The original problem occurred during automatic patrol reads coupled with
heavy disk load. I've changed the delay interval for the automatic
patrol reads and tried to reproduce it but haven't had enough success to
make it useful for troubleshooting. Since the automatic reads are meant
to be as least aggressive as possible, I've been running a manual patrol
read (megacli -AdpPR -Start -a0), which triggers a crash regardless
of what I/O is like.
The behavior has little to no variation; shortly after the read is
started, disk writes immediately cease (shown via an scp from another
machine). After a minute, the console will begin to fill up with lines
such as:
mif0: COMMAND 0xffffffff892bc998 TIMEOUT AFTER 45 SECONDS
The first 8 values of the hex never change - I bring that up because I
suspect the problem has something to do with the enclosure, which is
attached at 8, 255, or fffffff, depending on where you're looking.

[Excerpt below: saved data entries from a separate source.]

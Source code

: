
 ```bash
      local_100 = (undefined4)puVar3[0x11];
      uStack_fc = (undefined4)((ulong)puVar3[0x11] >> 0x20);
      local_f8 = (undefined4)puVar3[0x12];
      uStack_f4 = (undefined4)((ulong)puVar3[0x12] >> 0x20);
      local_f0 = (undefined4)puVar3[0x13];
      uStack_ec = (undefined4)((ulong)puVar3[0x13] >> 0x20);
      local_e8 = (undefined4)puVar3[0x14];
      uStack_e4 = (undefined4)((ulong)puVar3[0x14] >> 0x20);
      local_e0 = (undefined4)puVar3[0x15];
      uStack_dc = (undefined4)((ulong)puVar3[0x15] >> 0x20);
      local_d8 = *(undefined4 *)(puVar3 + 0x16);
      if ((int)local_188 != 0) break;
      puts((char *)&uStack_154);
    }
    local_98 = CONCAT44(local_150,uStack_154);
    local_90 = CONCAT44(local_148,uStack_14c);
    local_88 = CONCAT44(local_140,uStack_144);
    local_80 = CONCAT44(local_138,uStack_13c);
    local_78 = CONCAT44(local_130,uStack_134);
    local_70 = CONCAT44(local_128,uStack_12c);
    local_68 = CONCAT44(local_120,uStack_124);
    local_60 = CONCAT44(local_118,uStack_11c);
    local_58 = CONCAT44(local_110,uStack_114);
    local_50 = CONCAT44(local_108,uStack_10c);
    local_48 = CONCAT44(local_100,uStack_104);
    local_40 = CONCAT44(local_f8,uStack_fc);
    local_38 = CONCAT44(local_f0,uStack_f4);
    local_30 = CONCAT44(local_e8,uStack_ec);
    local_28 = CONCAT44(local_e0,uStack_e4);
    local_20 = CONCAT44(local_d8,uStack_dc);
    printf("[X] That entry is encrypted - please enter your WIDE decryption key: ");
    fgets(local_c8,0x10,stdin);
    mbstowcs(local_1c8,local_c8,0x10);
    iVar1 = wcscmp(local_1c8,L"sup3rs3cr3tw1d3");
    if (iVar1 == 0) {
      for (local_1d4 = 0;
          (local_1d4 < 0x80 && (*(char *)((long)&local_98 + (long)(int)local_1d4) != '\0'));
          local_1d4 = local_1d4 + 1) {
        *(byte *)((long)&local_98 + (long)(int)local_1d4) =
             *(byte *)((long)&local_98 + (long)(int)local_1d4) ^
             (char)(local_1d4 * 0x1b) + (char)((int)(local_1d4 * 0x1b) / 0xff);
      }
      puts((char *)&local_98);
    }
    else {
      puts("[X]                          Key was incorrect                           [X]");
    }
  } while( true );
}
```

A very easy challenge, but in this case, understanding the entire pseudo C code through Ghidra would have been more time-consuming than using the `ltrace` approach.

I've let it go up to 6000 seconds, but it eventually ends in a kernel panic.
That just seems to be a side effect of the original problem (processes with
nowhere to write data), so I'm not too hung up on that.
There's never anything pertaining to it in the controller's event log.
Besides the platform version differences I mentioned above, I've tried:
- Reducing the patrol read rate
- Pulling down and modifying the patches from PR-115133 (which seems to
set an upper boundary at 0xffffffff)
- Invoking a0/aALL interchangeably
- Changing the cache flush interval
- Disabling disk coercion
- A bunch of other long-shot settings from megacli that aren't worth
listing
Nothing has shown any appreciable difference in the behavior.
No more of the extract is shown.